浅村らしい豪快な当たりが戻ったのは、8月18日の楽天戦だ。3回の第1打席で、ヒメネスが内角高めに投じたツーシームをレフトスタンドに突き刺した。
「自分でもビックリしました。1年に1回あるか、ないかの良い打ち方。バットも自然に出たし、体が反応できました。最近はアウトになっても、内容は悪くなかった」
内角の厳しい球に対し、体を上手く回転させてレフトに弾き返す。下半身の粘りでパワーをため込み、上半身を連動させる打ち方は浅村の原点でもある。
8月31日のロッテ戦の前、こんな話をしていた。
「今は、高校の時みたいな打ち方を思い出しながらやっています。タイミングをゆっくり取って、足を高く上げる。それが自然にできています」
「1打席目はとにかく集中する」
「確かにカーブが続いて、打った球もカーブです。でも、打つ前は『カーブが続いたから、次はこのボール』とは考えていませんでした。カーブを3球見られたことと、結果は関係ありません。変に考えず、無心でいけたのが良かったと思います」
この試合は、首位・日本ハムと2.5ゲーム差で迎えた一戦だった。パ・リーグの天王山の初戦で、浅村は普段以上の力を発揮した。

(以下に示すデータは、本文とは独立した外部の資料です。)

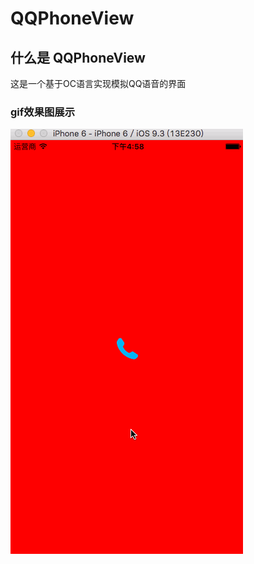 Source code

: # QQPhoneView

<html>
<body>
<h2>什么是 QQPhoneView</h2>
<p>这是一个基于OC语言实现模拟QQ语音的界面</p>

<h3>gif效果图展示</h3>
<p><img src="picture/789987.gif"/></p>

</body>

</html>
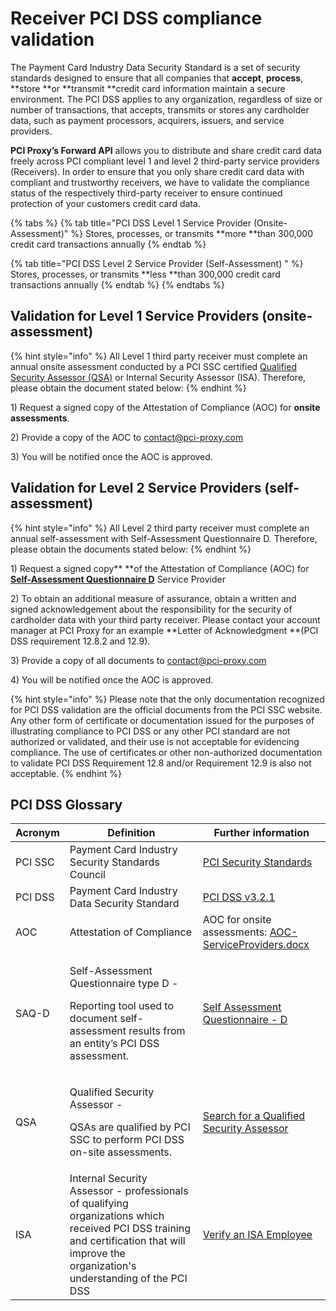 # Receiver PCI DSS compliance validation

The Payment Card Industry Data Security Standard is a set of security standards designed to ensure that all companies that **accept**, **process**, **store **or **transmit **credit card information maintain a secure environment. The PCI DSS applies to any organization, regardless of size or number of transactions, that accepts, transmits or stores any cardholder data, such as payment processors, acquirers, issuers, and service providers.

**PCI Proxy’s Forward API** allows you to distribute and share credit card data freely across PCI compliant level 1 and level 2 third-party service providers (Receivers). In order to ensure that you only share credit card data with compliant and trustworthy receivers, we have to validate the compliance status of the respectively third-party receiver to ensure continued protection of your customers credit card data.

{% tabs %}
{% tab title="PCI DSS Level 1 Service Provider (Onsite-Assessment)" %}
Stores, processes, or transmits **more **than 300,000 credit card transactions annually
{% endtab %}

{% tab title="PCI DSS Level 2 Service Provider (Self-Assessment)    " %}
Stores, processes, or transmits **less **than 300,000 credit card transactions annually
{% endtab %}
{% endtabs %}

## **Validation for Level 1 Service Providers (onsite-assessment)**

{% hint style="info" %}
All Level 1 third party receiver must complete an annual onsite assessment conducted by a PCI SSC certified [Qualified Security Assessor (QSA)](https://www.pcisecuritystandards.org/assessors_and_solutions/qualified_security_assessors) or Internal Security Assessor (ISA). Therefore, please obtain the document stated below:
{% endhint %}

1\)  Request a signed copy of the Attestation of Compliance (AOC) for **onsite assessments**.

2\)  Provide a copy of the AOC to [contact@pci-proxy.com](mailto:contact@pci-proxy.com)

3\)  You will be notified once the AOC is approved.

## **Validation for Level 2 Service Providers (self-assessment)**&#xD;&#xD;

{% hint style="info" %}
All Level 2 third party receiver must complete an annual self-assessment with Self-Assessment Questionnaire D. Therefore, please obtain the documents stated below:
{% endhint %}

1\)  Request a signed copy** **of the Attestation of Compliance (AOC) for [**Self-Assessment Questionnaire D**](https://www.pcisecuritystandards.org/documents/PCI-DSS-v3\_2\_1-SAQ-D_ServiceProvider.pdf?agreement=true\&time=1595503662823) Service Provider

2\)  To obtain an additional measure of assurance, obtain a written and signed acknowledgement about  the responsibility for the security of cardholder data with your third party receiver. Please contact your account manager at PCI Proxy for an example **Letter of Acknowledgment **(PCI DSS requirement 12.8.2 and 12.9).

3\)  Provide a copy of all documents to [contact@pci-proxy.com](mailto:contact@pci-proxy.com) 

4\)  You will be notified once the AOC is approved.

{% hint style="info" %}
Please note that the only documentation recognized for PCI DSS validation are the official documents from the PCI SSC website. Any other form of certificate or documentation issued for the purposes of illustrating compliance to PCI DSS or any other PCI standard are not authorized or validated, and their use is not acceptable for evidencing compliance. The use of certificates or other non-authorized documentation to validate PCI DSS Requirement 12.8 and/or Requirement 12.9 is also not acceptable.
{% endhint %}

## PCI DSS Glossary

| Acronym | Definition                                                                                                                                                                                 | Further information                                                                                                                                                                   |
| ------- | ------------------------------------------------------------------------------------------------------------------------------------------------------------------------------------------ | ------------------------------------------------------------------------------------------------------------------------------------------------------------------------------------- |
| PCI SSC | Payment Card Industry Security Standards Council                                                                                                                                           | [PCI Security Standards](https://www.pcisecuritystandards.org)                                                                                                                        |
| PCI DSS | Payment Card Industry Data Security Standard                                                                                                                                               | [PCI DSS v3.2.1](https://www.pcisecuritystandards.org/documents/PCI_DSS_v3-2-1.pdf?agreement=true)                                                                                    |
| AOC     | Attestation of Compliance                                                                                                                                                                  | AOC for onsite assessments: [AOC-ServiceProviders.docx](https://www.pcisecuritystandards.org/documents/PCI-DSS-v3\_2\_1-AOC-ServiceProviders.docx?agreement=true\&time=1595506976845) |
| SAQ-D   | <p>Self-Assessment Questionnaire type D - </p><p>Reporting tool used to document self-assessment results from an entity’s PCI DSS assessment. </p>                                         | [Self Assessment Questionnaire - D](https://www.pcisecuritystandards.org/documents/PCI-DSS-v3\_2\_1-SAQ-D_ServiceProvider.pdf?agreement=true\&time=1595503662823)                     |
| QSA     | <p>Qualified Security Assessor - </p><p>QSAs are qualified by PCI SSC to perform PCI DSS on-site assessments.</p>                                                                          | [Search for a Qualified Security Assessor](https://www.pcisecuritystandards.org/assessors_and_solutions/qualified_security_assessors)                                                 |
| ISA     | Internal Security Assessor - professionals of qualifying organizations which received PCI DSS training and certification that will improve the organization's understanding of the PCI DSS | [Verify an ISA Employee](https://www.pcisecuritystandards.org/assessors_and_solutions/internal_security_assessors)                                                                    |



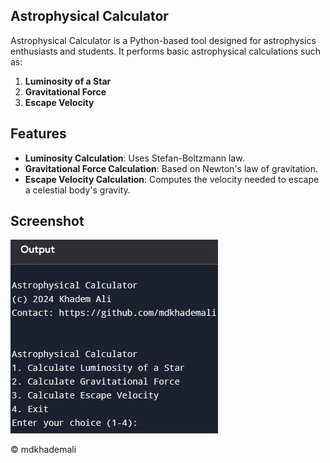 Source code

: ## Astrophysical Calculator

Astrophysical Calculator is a Python-based tool designed for astrophysics enthusiasts and students. It performs basic astrophysical calculations such as:
1. **Luminosity of a Star**
2. **Gravitational Force**
3. **Escape Velocity**

## Features

- **Luminosity Calculation**: Uses Stefan-Boltzmann law.
- **Gravitational Force Calculation**: Based on Newton's law of gravitation.
- **Escape Velocity Calculation**: Computes the velocity needed to escape a celestial body's gravity.

## Screenshot

![Main Menu](astro_calculator.png)

© mdkhademali
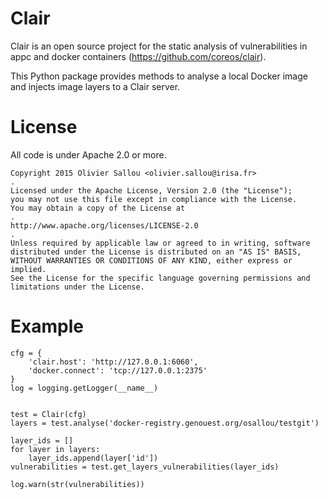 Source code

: # Clair

Clair is an open source project for the static analysis of vulnerabilities in appc and docker containers (https://github.com/coreos/clair).

This Python package provides methods to analyse a local Docker image and injects image layers to a Clair server.

# License

All code is under Apache 2.0 or more.

    Copyright 2015 Olivier Sallou <olivier.sallou@irisa.fr>
    .
    Licensed under the Apache License, Version 2.0 (the "License");
    you may not use this file except in compliance with the License.
    You may obtain a copy of the License at
    .
    http://www.apache.org/licenses/LICENSE-2.0
    .
    Unless required by applicable law or agreed to in writing, software
    distributed under the License is distributed on an "AS IS" BASIS,
    WITHOUT WARRANTIES OR CONDITIONS OF ANY KIND, either express or implied.
    See the License for the specific language governing permissions and
    limitations under the License.

# Example


    cfg = {
        'clair.host': 'http://127.0.0.1:6060',
        'docker.connect': 'tcp://127.0.0.1:2375'
    }
    log = logging.getLogger(__name__)


    test = Clair(cfg)
    layers = test.analyse('docker-registry.genouest.org/osallou/testgit')

    layer_ids = []
    for layer in layers:
        layer_ids.append(layer['id'])
    vulnerabilities = test.get_layers_vulnerabilities(layer_ids)

    log.warn(str(vulnerabilities))
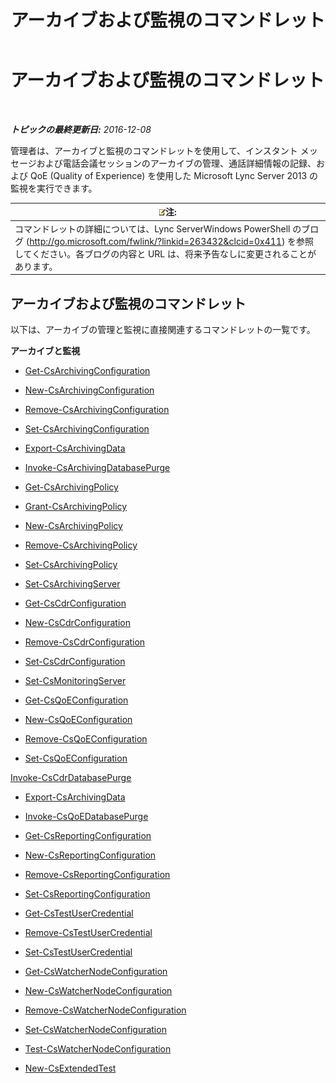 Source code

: ﻿---
title: アーカイブおよび監視のコマンドレット
TOCTitle: アーカイブおよび監視のコマンドレット
ms:assetid: 04e1d0f6-d00e-4d8f-b969-daf092b2cdb4
ms:mtpsurl: https://technet.microsoft.com/ja-jp/library/Gg415629(v=OCS.15)
ms:contentKeyID: 48271126
ms.date: 12/10/2016
mtps_version: v=OCS.15
ms.translationtype: HT
---

# アーカイブおよび監視のコマンドレット

 

_**トピックの最終更新日:** 2016-12-08_

管理者は、アーカイブと監視のコマンドレットを使用して、インスタント メッセージおよび電話会議セッションのアーカイブの管理、通話詳細情報の記録、および QoE (Quality of Experience) を使用した Microsoft Lync Server 2013 の監視を実行できます。

<table>
<thead>
<tr class="header">
<th><img src="images/Gg412781.note(OCS.15).gif" title="note" alt="note" />注:</th>
</tr>
</thead>
<tbody>
<tr class="odd">
<td>コマンドレットの詳細については、Lync ServerWindows PowerShell のブログ (<a href="http://go.microsoft.com/fwlink/?linkid=263432%26clcid=0x411" class="uri">http://go.microsoft.com/fwlink/?linkid=263432&amp;clcid=0x411</a>) を参照してください。各ブログの内容と URL は、将来予告なしに変更されることがあります。</td>
</tr>
</tbody>
</table>


## アーカイブおよび監視のコマンドレット

以下は、アーカイブの管理と監視に直接関連するコマンドレットの一覧です。

**アーカイブと監視**

  - [Get-CsArchivingConfiguration](get-csarchivingconfiguration.md)

  - [New-CsArchivingConfiguration](new-csarchivingconfiguration.md)

  - [Remove-CsArchivingConfiguration](remove-csarchivingconfiguration.md)

  - [Set-CsArchivingConfiguration](set-csarchivingconfiguration.md)

  - [Export-CsArchivingData](export-csarchivingdata.md)

  - [Invoke-CsArchivingDatabasePurge](invoke-csarchivingdatabasepurge.md)

  - [Get-CsArchivingPolicy](get-csarchivingpolicy.md)

  - [Grant-CsArchivingPolicy](grant-csarchivingpolicy.md)

  - [New-CsArchivingPolicy](new-csarchivingpolicy.md)

  - [Remove-CsArchivingPolicy](remove-csarchivingpolicy.md)

  - [Set-CsArchivingPolicy](set-csarchivingpolicy.md)

  - [Set-CsArchivingServer](set-csarchivingserver.md)

  - [Get-CsCdrConfiguration](get-cscdrconfiguration.md)

  - [New-CsCdrConfiguration](new-cscdrconfiguration.md)

  - [Remove-CsCdrConfiguration](remove-cscdrconfiguration.md)

  - [Set-CsCdrConfiguration](set-cscdrconfiguration.md)

  - [Set-CsMonitoringServer](set-csmonitoringserver.md)

  - [Get-CsQoEConfiguration](get-csqoeconfiguration.md)

  - [New-CsQoEConfiguration](new-csqoeconfiguration.md)

  - [Remove-CsQoEConfiguration](remove-csqoeconfiguration.md)

  - [Set-CsQoEConfiguration](set-csqoeconfiguration.md)

[Invoke-CsCdrDatabasePurge](invoke-cscdrdatabasepurge.md)

  - [Export-CsArchivingData](export-csarchivingdata.md)

  - [Invoke-CsQoEDatabasePurge](invoke-csqoedatabasepurge.md)

  - [Get-CsReportingConfiguration](get-csreportingconfiguration.md)

  - [New-CsReportingConfiguration](new-csreportingconfiguration.md)

  - [Remove-CsReportingConfiguration](remove-csreportingconfiguration.md)

  - [Set-CsReportingConfiguration](set-csreportingconfiguration.md)

  - [Get-CsTestUserCredential](get-cstestusercredential.md)

  - [Remove-CsTestUserCredential](remove-cstestusercredential.md)

  - [Set-CsTestUserCredential](set-cstestusercredential.md)

  - [Get-CsWatcherNodeConfiguration](get-cswatchernodeconfiguration.md)

  - [New-CsWatcherNodeConfiguration](new-cswatchernodeconfiguration.md)

  - [Remove-CsWatcherNodeConfiguration](remove-cswatchernodeconfiguration.md)

  - [Set-CsWatcherNodeConfiguration](set-cswatchernodeconfiguration.md)

  - [Test-CsWatcherNodeConfiguration](test-cswatchernodeconfiguration.md)

  - [New-CsExtendedTest](new-csextendedtest.md)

「この3連戦は特に負けられない。その気持ちがプラスアルファになっています。いつも以上に、『やってやろう』と。その気持ちにうまいこと体がついてきました」
10月13日、本拠地の西武ドームで福岡ソフトバンクを迎え撃つクライマックスシリーズのファーストステージ。「緊張もあった」という昨季とは、変わった姿で臨む。
「今年はいろいろありました。2軍に落ちて、1軍に上がってきてからは自分の思っている感じでできています。打率は2割4分5厘とまだまだ低いですけど、後半戦は勝利に直結するプレーをできました。それが自信になった。CSという大舞台でどれだけできるか、自分でも期待しています。もし1番で試合に出られるなら、簡単にアウトにはなれない。しょうもないアウトになったら、後ろにも悪い影響が出てきます。1打席目はとにかく集中する」
紆余曲折を経て、自身の成長を実感する浅村。チームの先頭打者として臨む1回裏の第1打席で、ライオンズに流れを呼び込むつもりだ。